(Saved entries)
──────────────────────────────
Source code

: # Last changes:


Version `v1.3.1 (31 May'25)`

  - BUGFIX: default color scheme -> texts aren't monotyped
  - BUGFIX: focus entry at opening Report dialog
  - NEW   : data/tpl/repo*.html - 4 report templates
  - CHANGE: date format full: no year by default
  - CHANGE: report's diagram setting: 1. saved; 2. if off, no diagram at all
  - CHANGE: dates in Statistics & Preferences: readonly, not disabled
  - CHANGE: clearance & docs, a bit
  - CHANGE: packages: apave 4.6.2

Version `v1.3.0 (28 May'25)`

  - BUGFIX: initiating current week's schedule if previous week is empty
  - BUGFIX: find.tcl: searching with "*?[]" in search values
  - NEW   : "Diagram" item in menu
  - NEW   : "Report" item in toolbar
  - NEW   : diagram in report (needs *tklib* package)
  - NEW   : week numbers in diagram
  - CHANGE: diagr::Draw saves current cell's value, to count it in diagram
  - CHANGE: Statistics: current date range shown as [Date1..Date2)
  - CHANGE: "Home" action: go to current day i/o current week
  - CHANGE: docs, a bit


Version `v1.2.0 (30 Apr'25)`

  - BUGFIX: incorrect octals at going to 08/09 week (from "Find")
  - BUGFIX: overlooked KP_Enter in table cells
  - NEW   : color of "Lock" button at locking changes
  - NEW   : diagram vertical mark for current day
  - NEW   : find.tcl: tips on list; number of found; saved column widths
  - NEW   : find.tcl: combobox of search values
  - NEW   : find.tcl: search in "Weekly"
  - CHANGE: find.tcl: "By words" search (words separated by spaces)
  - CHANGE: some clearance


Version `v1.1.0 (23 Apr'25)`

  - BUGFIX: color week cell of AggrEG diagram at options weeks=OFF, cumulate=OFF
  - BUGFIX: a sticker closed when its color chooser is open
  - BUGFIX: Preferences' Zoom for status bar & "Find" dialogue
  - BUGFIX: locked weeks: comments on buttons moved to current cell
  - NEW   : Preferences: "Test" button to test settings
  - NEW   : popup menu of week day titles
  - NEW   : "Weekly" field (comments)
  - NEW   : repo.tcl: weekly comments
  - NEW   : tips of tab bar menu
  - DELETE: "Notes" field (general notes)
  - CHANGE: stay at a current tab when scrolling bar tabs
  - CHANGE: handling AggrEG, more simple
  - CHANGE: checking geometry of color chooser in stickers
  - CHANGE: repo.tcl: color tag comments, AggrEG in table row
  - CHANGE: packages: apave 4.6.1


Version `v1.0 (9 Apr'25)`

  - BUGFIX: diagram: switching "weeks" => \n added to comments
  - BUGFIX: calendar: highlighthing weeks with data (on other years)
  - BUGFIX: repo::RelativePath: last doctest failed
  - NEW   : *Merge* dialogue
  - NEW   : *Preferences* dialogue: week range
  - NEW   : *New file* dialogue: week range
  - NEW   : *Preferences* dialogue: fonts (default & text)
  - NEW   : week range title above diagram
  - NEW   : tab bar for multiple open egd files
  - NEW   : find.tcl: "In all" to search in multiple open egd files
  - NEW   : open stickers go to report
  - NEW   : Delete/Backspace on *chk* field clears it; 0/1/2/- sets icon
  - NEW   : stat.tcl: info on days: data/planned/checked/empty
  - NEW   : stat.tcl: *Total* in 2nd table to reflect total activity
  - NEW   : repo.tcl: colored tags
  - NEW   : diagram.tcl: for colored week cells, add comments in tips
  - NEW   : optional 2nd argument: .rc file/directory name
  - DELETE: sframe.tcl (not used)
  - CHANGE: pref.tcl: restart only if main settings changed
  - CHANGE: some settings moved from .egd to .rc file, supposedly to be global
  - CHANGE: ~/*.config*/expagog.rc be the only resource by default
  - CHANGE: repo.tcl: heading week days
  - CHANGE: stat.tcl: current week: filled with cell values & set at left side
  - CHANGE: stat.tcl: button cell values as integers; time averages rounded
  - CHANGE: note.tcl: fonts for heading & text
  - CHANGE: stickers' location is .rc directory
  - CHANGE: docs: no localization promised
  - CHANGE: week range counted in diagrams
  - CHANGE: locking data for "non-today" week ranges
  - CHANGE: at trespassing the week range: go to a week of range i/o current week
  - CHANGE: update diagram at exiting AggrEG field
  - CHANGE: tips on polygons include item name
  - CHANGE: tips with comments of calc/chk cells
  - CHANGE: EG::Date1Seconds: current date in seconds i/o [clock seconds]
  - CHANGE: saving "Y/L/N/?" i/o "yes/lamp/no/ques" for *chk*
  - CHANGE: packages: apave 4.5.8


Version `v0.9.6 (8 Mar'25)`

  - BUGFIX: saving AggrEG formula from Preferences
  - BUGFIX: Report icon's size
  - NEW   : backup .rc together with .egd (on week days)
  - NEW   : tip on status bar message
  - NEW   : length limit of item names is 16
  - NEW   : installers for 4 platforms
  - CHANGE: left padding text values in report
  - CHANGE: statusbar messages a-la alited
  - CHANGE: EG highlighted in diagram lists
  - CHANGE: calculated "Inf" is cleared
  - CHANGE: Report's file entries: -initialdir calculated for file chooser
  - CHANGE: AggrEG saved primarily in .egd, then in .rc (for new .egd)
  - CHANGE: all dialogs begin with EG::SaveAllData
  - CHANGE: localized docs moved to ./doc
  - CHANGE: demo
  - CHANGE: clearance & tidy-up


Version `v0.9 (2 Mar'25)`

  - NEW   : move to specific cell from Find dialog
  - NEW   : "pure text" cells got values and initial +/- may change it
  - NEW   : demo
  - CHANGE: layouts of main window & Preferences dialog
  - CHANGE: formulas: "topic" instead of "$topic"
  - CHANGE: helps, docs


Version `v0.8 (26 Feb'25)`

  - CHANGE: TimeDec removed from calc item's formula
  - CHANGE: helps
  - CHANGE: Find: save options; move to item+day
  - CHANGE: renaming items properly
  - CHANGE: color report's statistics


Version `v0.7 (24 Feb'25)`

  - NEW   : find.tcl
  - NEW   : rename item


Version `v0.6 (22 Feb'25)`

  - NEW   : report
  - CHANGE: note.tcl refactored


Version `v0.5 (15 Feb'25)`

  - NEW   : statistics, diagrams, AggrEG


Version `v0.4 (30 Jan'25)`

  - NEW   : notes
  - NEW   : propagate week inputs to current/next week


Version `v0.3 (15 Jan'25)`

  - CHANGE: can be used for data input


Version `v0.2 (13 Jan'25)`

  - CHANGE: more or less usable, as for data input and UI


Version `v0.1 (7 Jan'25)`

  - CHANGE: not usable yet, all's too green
──────────────────────────────
Brief.
Taking the entries above, write out exactly each line from the one holding "- CHANGE: EG::Date1Seconds: current" to the one holding "for 4 platforms", both included, and stop there.

Response area.
  - CHANGE: EG::Date1Seconds: current date in seconds i/o [clock seconds]
  - CHANGE: saving "Y/L/N/?" i/o "yes/lamp/no/ques" for *chk*
  - CHANGE: packages: apave 4.5.8


Version `v0.9.6 (8 Mar'25)`

  - BUGFIX: saving AggrEG formula from Preferences
  - BUGFIX: Report icon's size
  - NEW   : backup .rc together with .egd (on week days)
  - NEW   : tip on status bar message
  - NEW   : length limit of item names is 16
  - NEW   : installers for 4 platforms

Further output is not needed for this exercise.